Work task: Which of the lines below holds the string "PATCH"? Copy every line that does.

[[ Supplied information open ]]

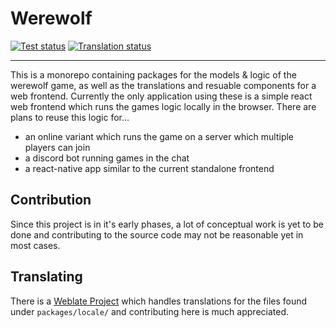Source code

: [TRANSLATE]: https://weblate.macarena.ceo/engage/werewolf

# Werewolf

[![Test status](https://github.com/PssbleTrngle/Werewolf/actions/workflows/test.yml/badge.svg?branch=main)](https://github.com/PssbleTrngle/Werewolf/actions/workflows/test.yml)
[![Translation status](https://weblate.macarena.ceo/widget/werewolf/common/svg-badge.svg)][TRANSLATE]

---

This is a monorepo containing packages for the models & logic of the werewolf game, as well as the translations and resuable components for a web frontend.
Currently the only application using these is a simple react web frontend which runs the games logic locally in the browser. There are plans to reuse this logic for...

- an online variant which runs the game on a server which multiple players can join
- a discord bot running games in the chat
- a react-native app similar to the current standalone frontend

## Contribution

Since this project is in it's early phases, a lot of conceptual work is yet to be done and contributing to the source code may not be reasonable yet in most cases.

## Translating

There is a [Weblate Project][TRANSLATE] which handles translations for the files found under `packages/locale/` and contributing here is much appreciated.
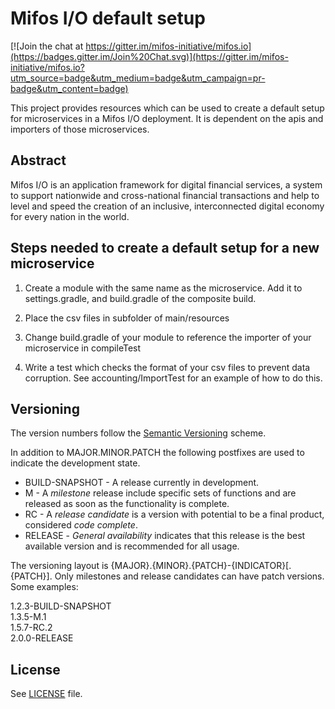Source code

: # Mifos I/O default setup

[![Join the chat at https://gitter.im/mifos-initiative/mifos.io](https://badges.gitter.im/Join%20Chat.svg)](https://gitter.im/mifos-initiative/mifos.io?utm_source=badge&utm_medium=badge&utm_campaign=pr-badge&utm_content=badge)

This project provides resources which can be used to create a default setup for microservices in a Mifos I/O deployment. It is dependent on the apis and importers of those microservices.

## Abstract
Mifos I/O is an application framework for digital financial services, a system to support nationwide and cross-national financial transactions and help to level and speed the creation of an inclusive, interconnected digital economy for every nation in the world.

## Steps needed to create a default setup for a new microservice 

1.  Create a module with the same name as the microservice.  Add it to settings.gradle, and build.gradle of the composite build.

2.  Place the csv files in subfolder of main/resources
    
3.  Change build.gradle of your module to reference the importer of your microservice in compileTest 

4.  Write a test which checks the format of your csv files to prevent data corruption.  See accounting/ImportTest for an example of how to do this.

## Versioning
The version numbers follow the [Semantic Versioning](http://semver.org/) scheme.

In addition to MAJOR.MINOR.PATCH the following postfixes are used to indicate the development state.

* BUILD-SNAPSHOT - A release currently in development. 
* M - A _milestone_ release include specific sets of functions and are released as soon as the functionality is complete.
* RC - A _release candidate_ is a version with potential to be a final product, considered _code complete_.
* RELEASE - _General availability_ indicates that this release is the best available version and is recommended for all usage.

The versioning layout is {MAJOR}.{MINOR}.{PATCH}-{INDICATOR}[.{PATCH}]. Only milestones and release candidates can  have patch versions. Some examples:

1.2.3-BUILD-SNAPSHOT  
1.3.5-M.1  
1.5.7-RC.2  
2.0.0-RELEASE

## License
See [LICENSE](LICENSE) file.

[[ Supplied information closed ]]

Task response:
In addition to MAJOR.MINOR.PATCH the following postfixes are used to indicate the development state.
The versioning layout is {MAJOR}.{MINOR}.{PATCH}-{INDICATOR}[.{PATCH}]. Only milestones and release candidates can  have patch versions. Some examples:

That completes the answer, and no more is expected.